Data extracted from a collection
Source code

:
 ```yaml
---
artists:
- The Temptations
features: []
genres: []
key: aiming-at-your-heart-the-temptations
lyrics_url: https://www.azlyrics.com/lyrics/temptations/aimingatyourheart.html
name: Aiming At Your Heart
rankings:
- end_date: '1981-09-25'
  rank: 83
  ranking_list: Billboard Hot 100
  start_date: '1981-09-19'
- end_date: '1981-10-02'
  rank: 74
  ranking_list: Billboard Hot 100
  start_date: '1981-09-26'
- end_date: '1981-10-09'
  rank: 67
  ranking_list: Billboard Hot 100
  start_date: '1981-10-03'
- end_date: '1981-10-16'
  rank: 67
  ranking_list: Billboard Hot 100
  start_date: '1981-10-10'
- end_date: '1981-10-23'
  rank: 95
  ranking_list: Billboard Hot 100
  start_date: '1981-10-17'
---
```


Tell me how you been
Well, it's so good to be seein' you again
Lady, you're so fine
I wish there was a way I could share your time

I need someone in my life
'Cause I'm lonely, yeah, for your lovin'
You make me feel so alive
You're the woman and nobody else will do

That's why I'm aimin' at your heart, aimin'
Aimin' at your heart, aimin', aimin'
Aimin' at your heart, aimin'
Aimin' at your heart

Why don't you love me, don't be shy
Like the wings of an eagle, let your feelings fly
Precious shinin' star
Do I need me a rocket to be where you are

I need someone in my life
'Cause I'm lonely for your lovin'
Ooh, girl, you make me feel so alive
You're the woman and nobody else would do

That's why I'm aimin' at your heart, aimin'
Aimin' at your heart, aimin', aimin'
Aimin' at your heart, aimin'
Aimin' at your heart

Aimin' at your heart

* [To do] Beginning with the line that has "Ooh, girl, you make me feel so alive", set down each line through the last one above, exactly, and nothing else.

* [Response below]
Ooh, girl, you make me feel so alive
You're the woman and nobody else would do

That's why I'm aimin' at your heart, aimin'
Aimin' at your heart, aimin', aimin'
Aimin' at your heart, aimin'
Aimin' at your heart

Aimin' at your heart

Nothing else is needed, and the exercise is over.